-------- PROVIDED INFORMATION --------

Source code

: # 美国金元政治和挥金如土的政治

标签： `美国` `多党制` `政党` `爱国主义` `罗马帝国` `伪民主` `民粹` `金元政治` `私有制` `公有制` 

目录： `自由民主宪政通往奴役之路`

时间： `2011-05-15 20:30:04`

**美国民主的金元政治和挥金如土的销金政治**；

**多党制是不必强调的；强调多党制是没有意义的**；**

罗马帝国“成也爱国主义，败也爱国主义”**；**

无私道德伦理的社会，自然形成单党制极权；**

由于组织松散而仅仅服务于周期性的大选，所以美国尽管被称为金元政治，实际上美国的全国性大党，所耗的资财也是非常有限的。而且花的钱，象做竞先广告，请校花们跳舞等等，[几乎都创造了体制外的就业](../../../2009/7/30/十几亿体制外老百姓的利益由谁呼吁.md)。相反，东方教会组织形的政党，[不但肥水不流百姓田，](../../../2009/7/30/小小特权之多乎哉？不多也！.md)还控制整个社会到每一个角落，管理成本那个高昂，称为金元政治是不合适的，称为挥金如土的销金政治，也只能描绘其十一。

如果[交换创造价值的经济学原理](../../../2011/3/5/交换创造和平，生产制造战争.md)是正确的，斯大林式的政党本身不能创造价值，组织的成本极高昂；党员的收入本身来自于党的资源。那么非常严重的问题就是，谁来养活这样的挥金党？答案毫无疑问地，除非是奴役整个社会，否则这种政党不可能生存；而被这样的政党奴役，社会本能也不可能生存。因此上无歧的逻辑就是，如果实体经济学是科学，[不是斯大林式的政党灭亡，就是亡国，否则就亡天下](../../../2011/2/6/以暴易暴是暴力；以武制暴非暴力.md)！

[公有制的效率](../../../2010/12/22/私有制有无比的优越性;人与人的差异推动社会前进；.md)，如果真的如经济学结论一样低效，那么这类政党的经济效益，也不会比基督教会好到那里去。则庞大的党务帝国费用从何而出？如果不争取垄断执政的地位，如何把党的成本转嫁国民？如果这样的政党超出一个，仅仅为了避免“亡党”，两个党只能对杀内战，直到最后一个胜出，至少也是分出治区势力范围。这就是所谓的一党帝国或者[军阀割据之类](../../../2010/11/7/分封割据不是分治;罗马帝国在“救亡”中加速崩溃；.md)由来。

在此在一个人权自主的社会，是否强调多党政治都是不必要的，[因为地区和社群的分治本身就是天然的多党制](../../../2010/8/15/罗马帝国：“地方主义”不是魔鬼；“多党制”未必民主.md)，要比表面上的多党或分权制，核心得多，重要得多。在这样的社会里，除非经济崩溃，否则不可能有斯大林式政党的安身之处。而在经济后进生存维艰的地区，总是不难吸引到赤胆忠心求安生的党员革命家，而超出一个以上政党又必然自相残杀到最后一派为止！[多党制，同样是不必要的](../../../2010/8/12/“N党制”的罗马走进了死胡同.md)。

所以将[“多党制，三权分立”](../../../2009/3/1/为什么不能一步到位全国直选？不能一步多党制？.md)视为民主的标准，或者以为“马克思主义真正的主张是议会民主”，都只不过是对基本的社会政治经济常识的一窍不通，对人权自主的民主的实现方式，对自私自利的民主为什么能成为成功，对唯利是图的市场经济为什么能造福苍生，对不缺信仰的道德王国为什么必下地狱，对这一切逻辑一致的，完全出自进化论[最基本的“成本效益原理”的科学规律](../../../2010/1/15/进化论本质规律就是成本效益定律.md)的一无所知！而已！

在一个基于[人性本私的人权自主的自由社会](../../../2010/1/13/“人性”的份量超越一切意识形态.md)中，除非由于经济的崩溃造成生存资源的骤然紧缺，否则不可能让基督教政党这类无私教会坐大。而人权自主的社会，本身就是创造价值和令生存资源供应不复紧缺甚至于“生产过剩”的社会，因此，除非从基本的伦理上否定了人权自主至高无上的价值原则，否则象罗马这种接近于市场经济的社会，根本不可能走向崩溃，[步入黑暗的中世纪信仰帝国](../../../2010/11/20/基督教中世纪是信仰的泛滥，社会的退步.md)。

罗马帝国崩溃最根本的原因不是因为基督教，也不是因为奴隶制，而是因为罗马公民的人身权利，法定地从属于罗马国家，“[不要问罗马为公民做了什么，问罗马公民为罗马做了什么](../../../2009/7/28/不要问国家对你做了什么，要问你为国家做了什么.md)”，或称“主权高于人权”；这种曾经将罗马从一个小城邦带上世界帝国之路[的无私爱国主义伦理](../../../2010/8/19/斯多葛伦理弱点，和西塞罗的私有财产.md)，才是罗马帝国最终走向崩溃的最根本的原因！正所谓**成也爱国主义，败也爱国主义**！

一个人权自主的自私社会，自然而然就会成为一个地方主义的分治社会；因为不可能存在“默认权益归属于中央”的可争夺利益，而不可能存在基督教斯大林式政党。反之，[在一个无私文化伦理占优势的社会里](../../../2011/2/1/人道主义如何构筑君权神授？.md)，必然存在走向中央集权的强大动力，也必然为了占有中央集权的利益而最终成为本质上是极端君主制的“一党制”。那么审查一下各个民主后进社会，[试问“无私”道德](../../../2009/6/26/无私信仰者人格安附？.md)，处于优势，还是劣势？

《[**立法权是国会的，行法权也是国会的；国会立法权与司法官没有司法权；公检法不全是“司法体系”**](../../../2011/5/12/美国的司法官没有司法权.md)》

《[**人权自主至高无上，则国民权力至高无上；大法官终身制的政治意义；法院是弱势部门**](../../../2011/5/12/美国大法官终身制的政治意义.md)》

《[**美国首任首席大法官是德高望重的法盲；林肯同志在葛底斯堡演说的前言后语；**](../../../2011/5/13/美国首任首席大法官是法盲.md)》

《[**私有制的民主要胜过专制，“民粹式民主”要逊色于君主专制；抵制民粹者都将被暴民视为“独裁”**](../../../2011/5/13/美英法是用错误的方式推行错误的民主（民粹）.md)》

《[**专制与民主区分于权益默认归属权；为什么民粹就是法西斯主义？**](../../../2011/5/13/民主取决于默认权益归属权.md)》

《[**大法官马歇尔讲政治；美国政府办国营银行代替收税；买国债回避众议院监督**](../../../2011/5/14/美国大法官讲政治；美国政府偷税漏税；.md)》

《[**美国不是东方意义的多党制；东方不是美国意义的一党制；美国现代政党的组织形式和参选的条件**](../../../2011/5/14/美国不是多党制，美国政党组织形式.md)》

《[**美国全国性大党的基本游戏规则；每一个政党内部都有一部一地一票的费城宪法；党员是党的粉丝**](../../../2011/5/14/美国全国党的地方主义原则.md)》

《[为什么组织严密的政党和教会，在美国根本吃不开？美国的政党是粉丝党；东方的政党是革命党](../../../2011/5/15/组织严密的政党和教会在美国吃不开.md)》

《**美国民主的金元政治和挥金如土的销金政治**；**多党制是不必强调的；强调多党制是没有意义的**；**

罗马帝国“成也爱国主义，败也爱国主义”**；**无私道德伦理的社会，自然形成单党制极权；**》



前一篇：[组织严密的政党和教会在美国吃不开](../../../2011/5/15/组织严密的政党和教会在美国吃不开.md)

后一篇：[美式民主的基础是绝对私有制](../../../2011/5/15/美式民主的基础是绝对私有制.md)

--------

WHAT TO PRODUCE: Every line above with the word "败也爱国主义" belongs in the answer, copied as written.

RESPONSE BELOW:
罗马帝国“成也爱国主义，败也爱国主义”**；**
罗马帝国崩溃最根本的原因不是因为基督教，也不是因为奴隶制，而是因为罗马公民的人身权利，法定地从属于罗马国家，“[不要问罗马为公民做了什么，问罗马公民为罗马做了什么](../../../2009/7/28/不要问国家对你做了什么，要问你为国家做了什么.md)”，或称“主权高于人权”；这种曾经将罗马从一个小城邦带上世界帝国之路[的无私爱国主义伦理](../../../2010/8/19/斯多葛伦理弱点，和西塞罗的私有财产.md)，才是罗马帝国最终走向崩溃的最根本的原因！正所谓**成也爱国主义，败也爱国主义**！
罗马帝国“成也爱国主义，败也爱国主义”**；**无私道德伦理的社会，自然形成单党制极权；**》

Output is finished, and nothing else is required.